### Your goal:
The task calls for every line of the data to be repeated exactly.

### Supplied records:

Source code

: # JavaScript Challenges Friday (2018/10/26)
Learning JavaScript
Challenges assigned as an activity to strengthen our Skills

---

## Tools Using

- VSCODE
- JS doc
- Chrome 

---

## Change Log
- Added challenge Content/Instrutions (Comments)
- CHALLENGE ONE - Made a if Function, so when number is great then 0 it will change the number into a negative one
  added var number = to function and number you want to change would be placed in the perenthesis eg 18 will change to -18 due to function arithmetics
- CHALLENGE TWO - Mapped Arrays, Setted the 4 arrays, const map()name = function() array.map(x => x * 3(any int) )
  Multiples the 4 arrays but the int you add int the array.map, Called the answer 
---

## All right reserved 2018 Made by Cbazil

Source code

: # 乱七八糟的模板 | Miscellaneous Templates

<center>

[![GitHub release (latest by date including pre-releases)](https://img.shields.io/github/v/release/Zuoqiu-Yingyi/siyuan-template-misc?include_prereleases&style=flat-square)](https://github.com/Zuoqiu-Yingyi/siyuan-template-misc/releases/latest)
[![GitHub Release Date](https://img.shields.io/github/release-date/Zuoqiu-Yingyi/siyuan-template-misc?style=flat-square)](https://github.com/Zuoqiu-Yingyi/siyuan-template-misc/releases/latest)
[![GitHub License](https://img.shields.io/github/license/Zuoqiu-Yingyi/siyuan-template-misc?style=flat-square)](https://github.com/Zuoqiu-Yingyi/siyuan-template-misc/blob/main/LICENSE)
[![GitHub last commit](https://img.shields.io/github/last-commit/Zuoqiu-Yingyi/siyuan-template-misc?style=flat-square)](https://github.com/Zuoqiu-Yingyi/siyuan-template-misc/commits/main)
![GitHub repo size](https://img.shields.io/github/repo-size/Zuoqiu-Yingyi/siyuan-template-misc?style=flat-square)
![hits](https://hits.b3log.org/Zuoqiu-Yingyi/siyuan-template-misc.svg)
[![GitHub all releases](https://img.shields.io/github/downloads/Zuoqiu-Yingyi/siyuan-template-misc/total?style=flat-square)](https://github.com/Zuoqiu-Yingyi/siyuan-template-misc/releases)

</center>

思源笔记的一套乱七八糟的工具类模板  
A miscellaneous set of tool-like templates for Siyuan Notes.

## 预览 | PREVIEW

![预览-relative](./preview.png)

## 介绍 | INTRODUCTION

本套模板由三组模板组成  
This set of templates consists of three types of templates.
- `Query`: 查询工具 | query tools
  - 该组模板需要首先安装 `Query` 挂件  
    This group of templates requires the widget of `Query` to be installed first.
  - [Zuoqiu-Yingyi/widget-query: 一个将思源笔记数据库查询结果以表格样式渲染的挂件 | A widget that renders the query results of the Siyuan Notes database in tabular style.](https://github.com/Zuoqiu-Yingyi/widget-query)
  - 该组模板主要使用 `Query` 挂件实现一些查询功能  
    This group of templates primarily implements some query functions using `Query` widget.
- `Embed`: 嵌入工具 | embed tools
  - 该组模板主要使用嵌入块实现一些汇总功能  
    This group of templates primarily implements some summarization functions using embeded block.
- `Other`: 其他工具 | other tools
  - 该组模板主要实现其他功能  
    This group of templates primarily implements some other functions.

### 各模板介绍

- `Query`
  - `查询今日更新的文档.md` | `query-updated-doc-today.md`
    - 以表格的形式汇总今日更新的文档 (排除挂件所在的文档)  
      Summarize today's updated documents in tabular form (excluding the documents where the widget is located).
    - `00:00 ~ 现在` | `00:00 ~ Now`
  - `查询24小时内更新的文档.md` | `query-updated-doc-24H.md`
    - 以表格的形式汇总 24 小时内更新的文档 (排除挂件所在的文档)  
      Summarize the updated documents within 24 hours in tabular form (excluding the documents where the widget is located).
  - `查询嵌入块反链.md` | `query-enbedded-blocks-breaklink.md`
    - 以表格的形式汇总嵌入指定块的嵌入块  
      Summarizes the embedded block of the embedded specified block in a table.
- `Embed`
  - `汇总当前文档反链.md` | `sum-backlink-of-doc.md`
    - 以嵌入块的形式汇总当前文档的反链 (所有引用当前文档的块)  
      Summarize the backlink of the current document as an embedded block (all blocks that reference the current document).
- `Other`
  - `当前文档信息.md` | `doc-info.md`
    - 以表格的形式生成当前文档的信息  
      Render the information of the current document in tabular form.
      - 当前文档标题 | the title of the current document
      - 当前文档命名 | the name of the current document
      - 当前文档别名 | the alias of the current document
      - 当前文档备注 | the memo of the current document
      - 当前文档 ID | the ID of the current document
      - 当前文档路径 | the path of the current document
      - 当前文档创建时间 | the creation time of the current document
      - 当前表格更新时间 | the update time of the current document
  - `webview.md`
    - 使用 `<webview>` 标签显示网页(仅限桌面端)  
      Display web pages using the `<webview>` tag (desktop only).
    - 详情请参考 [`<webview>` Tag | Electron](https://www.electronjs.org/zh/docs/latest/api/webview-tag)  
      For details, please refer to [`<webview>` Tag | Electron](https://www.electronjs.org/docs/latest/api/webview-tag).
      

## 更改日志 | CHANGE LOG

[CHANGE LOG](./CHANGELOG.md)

### Answer area:
Source code

: # JavaScript Challenges Friday (2018/10/26)
Learning JavaScript
Challenges assigned as an activity to strengthen our Skills

---

## Tools Using

- VSCODE
- JS doc
- Chrome 

---

## Change Log
- Added challenge Content/Instrutions (Comments)
- CHALLENGE ONE - Made a if Function, so when number is great then 0 it will change the number into a negative one
  added var number = to function and number you want to change would be placed in the perenthesis eg 18 will change to -18 due to function arithmetics
- CHALLENGE TWO - Mapped Arrays, Setted the 4 arrays, const map()name = function() array.map(x => x * 3(any int) )
  Multiples the 4 arrays but the int you add int the array.map, Called the answer 
---

## All right reserved 2018 Made by Cbazil

Source code

: # 乱七八糟的模板 | Miscellaneous Templates

<center>

[![GitHub release (latest by date including pre-releases)](https://img.shields.io/github/v/release/Zuoqiu-Yingyi/siyuan-template-misc?include_prereleases&style=flat-square)](https://github.com/Zuoqiu-Yingyi/siyuan-template-misc/releases/latest)
[![GitHub Release Date](https://img.shields.io/github/release-date/Zuoqiu-Yingyi/siyuan-template-misc?style=flat-square)](https://github.com/Zuoqiu-Yingyi/siyuan-template-misc/releases/latest)
[![GitHub License](https://img.shields.io/github/license/Zuoqiu-Yingyi/siyuan-template-misc?style=flat-square)](https://github.com/Zuoqiu-Yingyi/siyuan-template-misc/blob/main/LICENSE)
[![GitHub last commit](https://img.shields.io/github/last-commit/Zuoqiu-Yingyi/siyuan-template-misc?style=flat-square)](https://github.com/Zuoqiu-Yingyi/siyuan-template-misc/commits/main)
![GitHub repo size](https://img.shields.io/github/repo-size/Zuoqiu-Yingyi/siyuan-template-misc?style=flat-square)
![hits](https://hits.b3log.org/Zuoqiu-Yingyi/siyuan-template-misc.svg)
[![GitHub all releases](https://img.shields.io/github/downloads/Zuoqiu-Yingyi/siyuan-template-misc/total?style=flat-square)](https://github.com/Zuoqiu-Yingyi/siyuan-template-misc/releases)

</center>

思源笔记的一套乱七八糟的工具类模板  
A miscellaneous set of tool-like templates for Siyuan Notes.

## 预览 | PREVIEW

![预览-relative](./preview.png)

## 介绍 | INTRODUCTION

本套模板由三组模板组成  
This set of templates consists of three types of templates.
- `Query`: 查询工具 | query tools
  - 该组模板需要首先安装 `Query` 挂件  
    This group of templates requires the widget of `Query` to be installed first.
  - [Zuoqiu-Yingyi/widget-query: 一个将思源笔记数据库查询结果以表格样式渲染的挂件 | A widget that renders the query results of the Siyuan Notes database in tabular style.](https://github.com/Zuoqiu-Yingyi/widget-query)
  - 该组模板主要使用 `Query` 挂件实现一些查询功能  
    This group of templates primarily implements some query functions using `Query` widget.
- `Embed`: 嵌入工具 | embed tools
  - 该组模板主要使用嵌入块实现一些汇总功能  
    This group of templates primarily implements some summarization functions using embeded block.
- `Other`: 其他工具 | other tools
  - 该组模板主要实现其他功能  
    This group of templates primarily implements some other functions.

### 各模板介绍

- `Query`
  - `查询今日更新的文档.md` | `query-updated-doc-today.md`
    - 以表格的形式汇总今日更新的文档 (排除挂件所在的文档)  
      Summarize today's updated documents in tabular form (excluding the documents where the widget is located).
    - `00:00 ~ 现在` | `00:00 ~ Now`
  - `查询24小时内更新的文档.md` | `query-updated-doc-24H.md`
    - 以表格的形式汇总 24 小时内更新的文档 (排除挂件所在的文档)  
      Summarize the updated documents within 24 hours in tabular form (excluding the documents where the widget is located).
  - `查询嵌入块反链.md` | `query-enbedded-blocks-breaklink.md`
    - 以表格的形式汇总嵌入指定块的嵌入块  
      Summarizes the embedded block of the embedded specified block in a table.
- `Embed`
  - `汇总当前文档反链.md` | `sum-backlink-of-doc.md`
    - 以嵌入块的形式汇总当前文档的反链 (所有引用当前文档的块)  
      Summarize the backlink of the current document as an embedded block (all blocks that reference the current document).
- `Other`
  - `当前文档信息.md` | `doc-info.md`
    - 以表格的形式生成当前文档的信息  
      Render the information of the current document in tabular form.
      - 当前文档标题 | the title of the current document
      - 当前文档命名 | the name of the current document
      - 当前文档别名 | the alias of the current document
      - 当前文档备注 | the memo of the current document
      - 当前文档 ID | the ID of the current document
      - 当前文档路径 | the path of the current document
      - 当前文档创建时间 | the creation time of the current document
      - 当前表格更新时间 | the update time of the current document
  - `webview.md`
    - 使用 `<webview>` 标签显示网页(仅限桌面端)  
      Display web pages using the `<webview>` tag (desktop only).
    - 详情请参考 [`<webview>` Tag | Electron](https://www.electronjs.org/zh/docs/latest/api/webview-tag)  
      For details, please refer to [`<webview>` Tag | Electron](https://www.electronjs.org/docs/latest/api/webview-tag).
      

## 更改日志 | CHANGE LOG

[CHANGE LOG](./CHANGELOG.md)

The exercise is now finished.